As we have discussed previously in this blog, there is widespread concern about antibody validation. Of course some forms of validation using multiple antibodies or knockouts are not available for the majority of targets of interest to researchers. But western blots are a excellent form of validation that can be readily performed by almost any lab. Thus it is puzzling why so many immunostaining papers fail to use this straightforward antibody validation tool. I would suggest that the failure to use western blots (WBs) as validation tool before immunostaining most likely results from a widespread misunderstanding in the research community about the relevance of WB data to immunostaining. Some have suggested that the detection environment in WB with the denaturing effects of SDS is so different from that in immunostaining as to make WB data irrelevant to immunostaining. However, as emphasized by Forsström et al. (1) it is important to understand that both WB and IHC use denaturing conditions. While exceptions exist (2-4), a large body of evidence points to a high correlation between positive WB data for an antibody and good data for the same antibody in IHC, ICC and IF. (5-8). As argued by Kurien et al (8) “immunoblotting is a must to determine specificity of antibodies used for Immunohistochemirty (IHC).” The Journal of Endocrinology and the Journal of Histochemistry and Cytochemistry both editorialize in favor of using WB as an initial antibody screen (9;10). Both argue that any antibody that yields multiple bands in WBs raises a critical red flag and that the antibody should not be used in IHC unless some other test can be used to validate the antibody.

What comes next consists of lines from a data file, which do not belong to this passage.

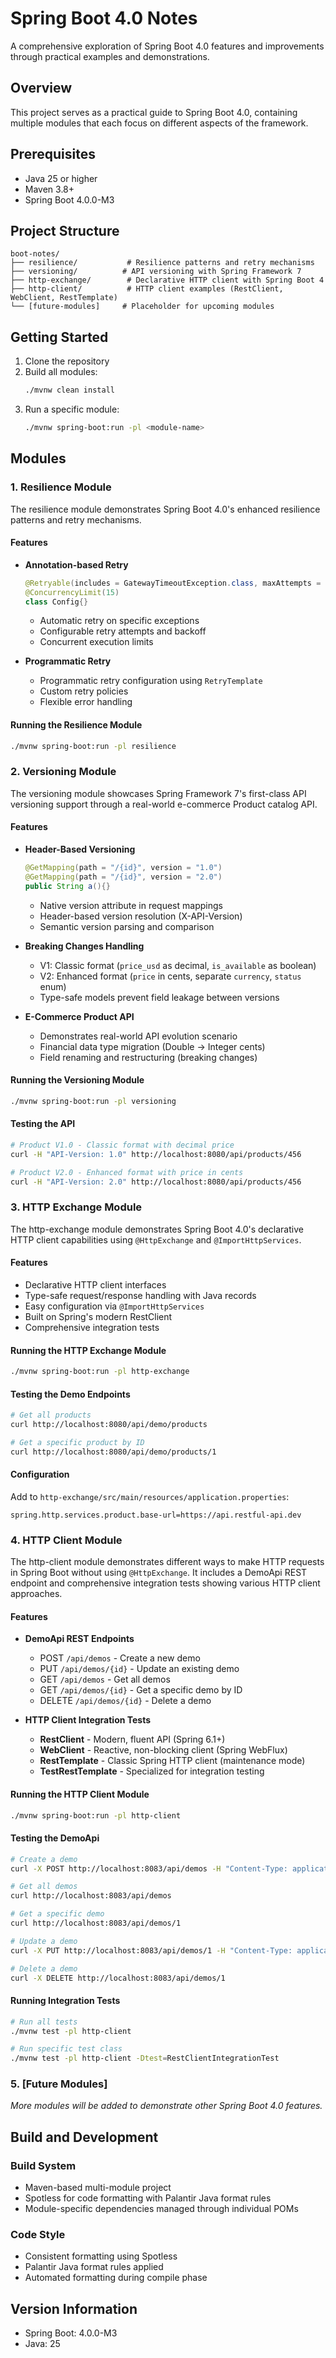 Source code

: # Spring Boot 4.0 Notes

A comprehensive exploration of Spring Boot 4.0 features and improvements through practical examples and demonstrations.

## Overview

This project serves as a practical guide to Spring Boot 4.0, containing multiple modules that each focus on different aspects of the framework.

## Prerequisites

- Java 25 or higher
- Maven 3.8+
- Spring Boot 4.0.0-M3

## Project Structure

```
boot-notes/
├── resilience/           # Resilience patterns and retry mechanisms
├── versioning/          # API versioning with Spring Framework 7
├── http-exchange/        # Declarative HTTP client with Spring Boot 4
├── http-client/          # HTTP client examples (RestClient, WebClient, RestTemplate)
└── [future-modules]     # Placeholder for upcoming modules
```

## Getting Started

1. Clone the repository
2. Build all modules:
   ```bash
   ./mvnw clean install
   ```
3. Run a specific module:
   ```bash
   ./mvnw spring-boot:run -pl <module-name>
   ```

## Modules

### 1. Resilience Module

The resilience module demonstrates Spring Boot 4.0's enhanced resilience patterns and retry mechanisms.

#### Features
- **Annotation-based Retry**
  ```java
  @Retryable(includes = GatewayTimeoutException.class, maxAttempts = 4, multiplier = 2)
  @ConcurrencyLimit(15)
  class Config{}
  ```
  - Automatic retry on specific exceptions
  - Configurable retry attempts and backoff
  - Concurrent execution limits

- **Programmatic Retry**
  - Programmatic retry configuration using `RetryTemplate`
  - Custom retry policies
  - Flexible error handling

#### Running the Resilience Module
```bash
./mvnw spring-boot:run -pl resilience
```

### 2. Versioning Module

The versioning module showcases Spring Framework 7's first-class API versioning support through a real-world e-commerce Product catalog API.

#### Features
- **Header-Based Versioning**
  ```java
  @GetMapping(path = "/{id}", version = "1.0")
  @GetMapping(path = "/{id}", version = "2.0")
  public String a(){}
  ```
  - Native version attribute in request mappings
  - Header-based version resolution (X-API-Version)
  - Semantic version parsing and comparison

- **Breaking Changes Handling**
  - V1: Classic format (`price_usd` as decimal, `is_available` as boolean)
  - V2: Enhanced format (`price` in cents, separate `currency`, `status` enum)
  - Type-safe models prevent field leakage between versions

- **E-Commerce Product API**
  - Demonstrates real-world API evolution scenario
  - Financial data type migration (Double → Integer cents)
  - Field renaming and restructuring (breaking changes)

#### Running the Versioning Module
```bash
./mvnw spring-boot:run -pl versioning
```

#### Testing the API
```bash
# Product V1.0 - Classic format with decimal price
curl -H "API-Version: 1.0" http://localhost:8080/api/products/456

# Product V2.0 - Enhanced format with price in cents
curl -H "API-Version: 2.0" http://localhost:8080/api/products/456
```

### 3. HTTP Exchange Module

The http-exchange module demonstrates Spring Boot 4.0's declarative HTTP client capabilities using `@HttpExchange` and `@ImportHttpServices`.

#### Features
- Declarative HTTP client interfaces
- Type-safe request/response handling with Java records
- Easy configuration via `@ImportHttpServices`
- Built on Spring's modern RestClient
- Comprehensive integration tests

#### Running the HTTP Exchange Module
```bash
./mvnw spring-boot:run -pl http-exchange
```

#### Testing the Demo Endpoints
```bash
# Get all products
curl http://localhost:8080/api/demo/products

# Get a specific product by ID
curl http://localhost:8080/api/demo/products/1
```

#### Configuration
Add to `http-exchange/src/main/resources/application.properties`:
```properties
spring.http.services.product.base-url=https://api.restful-api.dev
```

### 4. HTTP Client Module

The http-client module demonstrates different ways to make HTTP requests in Spring Boot without using `@HttpExchange`. It includes a DemoApi REST endpoint and comprehensive integration tests showing various HTTP client approaches.

#### Features
- **DemoApi REST Endpoints**
  - POST `/api/demos` - Create a new demo
  - PUT `/api/demos/{id}` - Update an existing demo
  - GET `/api/demos` - Get all demos
  - GET `/api/demos/{id}` - Get a specific demo by ID
  - DELETE `/api/demos/{id}` - Delete a demo

- **HTTP Client Integration Tests**
  - **RestClient** - Modern, fluent API (Spring 6.1+)
  - **WebClient** - Reactive, non-blocking client (Spring WebFlux)
  - **RestTemplate** - Classic Spring HTTP client (maintenance mode)
  - **TestRestTemplate** - Specialized for integration testing

#### Running the HTTP Client Module
```bash
./mvnw spring-boot:run -pl http-client
```

#### Testing the DemoApi
```bash
# Create a demo
curl -X POST http://localhost:8083/api/demos -H "Content-Type: application/json" -d '{"name":"Test Demo"}'

# Get all demos
curl http://localhost:8083/api/demos

# Get a specific demo
curl http://localhost:8083/api/demos/1

# Update a demo
curl -X PUT http://localhost:8083/api/demos/1 -H "Content-Type: application/json" -d '{"name":"Updated Demo"}'

# Delete a demo
curl -X DELETE http://localhost:8083/api/demos/1
```

#### Running Integration Tests
```bash
# Run all tests
./mvnw test -pl http-client

# Run specific test class
./mvnw test -pl http-client -Dtest=RestClientIntegrationTest
```

### 5. [Future Modules]

_More modules will be added to demonstrate other Spring Boot 4.0 features._

## Build and Development

### Build System
- Maven-based multi-module project
- Spotless for code formatting with Palantir Java format rules
- Module-specific dependencies managed through individual POMs

### Code Style
- Consistent formatting using Spotless
- Palantir Java format rules applied
- Automated formatting during compile phase

## Version Information

- Spring Boot: 4.0.0-M3
- Java: 25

After making over 500 antibodies over the past few decades, we have found that more than 90% of the antibodies that gave a single band signal in WB also gave a good signal immunostaining. See for example Fig.1 where WB and IHC staining of an antibody to synapsin I, a neuron specific synaptic vesicle associated protein, is shown. As shown clearly in the figure, the synapsin antibody specifically labels only the synapsin I doublet in the WB. Similarly the IF image shows the same synapsin antibody exhibiting specific punctuate labeling characteristic of the localization of the synaptic vesicle associated protein
So in summary, antibody validation by WB is certainly not perfect. However, it is important to realize that WBs provide very important validation tool particularly given the fact that no other validation method is available for most targets. The ideal antibody validation tool is of course the use of knock out animals in the immunological methods of interest (however see (11;12) for some limitations on the use of knockouts in antibody validation). Thus when knockouts are available they should almost always be used in preference over WB. Unfortunately, knockouts are available for only a very small percentage of the protein targets of interest. Consequently, it seems illogical to let the fact that WB validation is not a perfect validation tool to limit its use as a very good antibody validation tool. This is particularly true at a time when the results of many antibody studies being published use antibodies with little or no validation, leading to data that is flawed and cannot be reproduced. Having said that, if WBs are going to be used as a validation tool it is essential that best practices be utilized in the WB assay. We have described our basic WB protocol in the section on technical tips. However two other issues are of critical importance. First it is essential that a true tissue or cellular lysate be used rather than recombinant proteins for antibody validation in WB. This issue is discussed in detail in the blog on Recombinant proteins. Lastly it is also critical that the lysate buffer completely solubulize all the proteins in the sample. We strongly recommend the use of 1% SDS in the lysis buffer as discussed in the blog on Lysis Buffers.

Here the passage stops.